Document images with source code
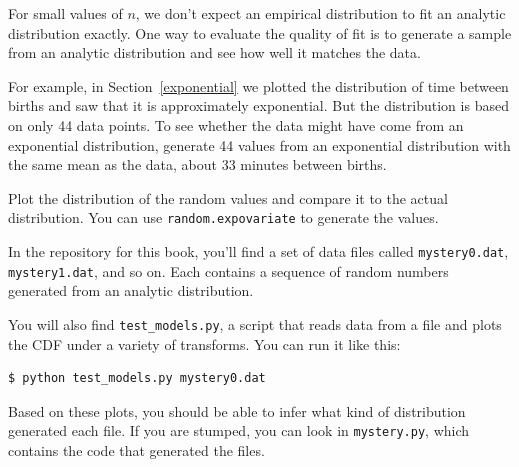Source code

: \documentclass[12pt]{book}
\begin{document}
\begin{exercise}
For small values of $n$, we don't expect an empirical distribution
to fit an analytic distribution exactly.  One way to evaluate
the quality of fit is to generate a sample from an analytic
distribution and see how well it matches the data.

For example, in Section~\ref{exponential} we plotted the distribution
of time between births and saw that it is approximately exponential.
But the distribution is based on only 44 data points.  To see whether
the data might have come from an exponential distribution, generate 44
values from an exponential distribution with the same mean as the
data, about 33 minutes between births.

Plot the distribution of the random values and compare it to the
actual distribution.  You can use {\tt random.expovariate} 
to generate the values.

\end{exercise}

\begin{exercise}
In the repository for this book, you'll find a set of data files
called {\tt mystery0.dat}, {\tt mystery1.dat}, and so on.  Each
contains a sequence of random numbers generated from an analytic
distribution.

You will also find \verb"test_models.py", a script that reads
data from a file and plots the CDF under a variety of transforms.
You can run it like this:

\begin{verbatim}
$ python test_models.py mystery0.dat
\end{verbatim}

Based on these plots, you should be able to infer what kind of
distribution generated each file.  If you are stumped, you can
look in {\tt mystery.py}, which contains the code that generated
the files.

\end{exercise}
\end{document}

_TASK BRIEF_
Repeat only what runs from the line holding "code that generated" to the end of the data, keeping every line exactly as written, first and last included.

_ANSWER SPACE_
look in {\tt mystery.py}, which contains the code that generated
the files.

\end{exercise}
\end{document}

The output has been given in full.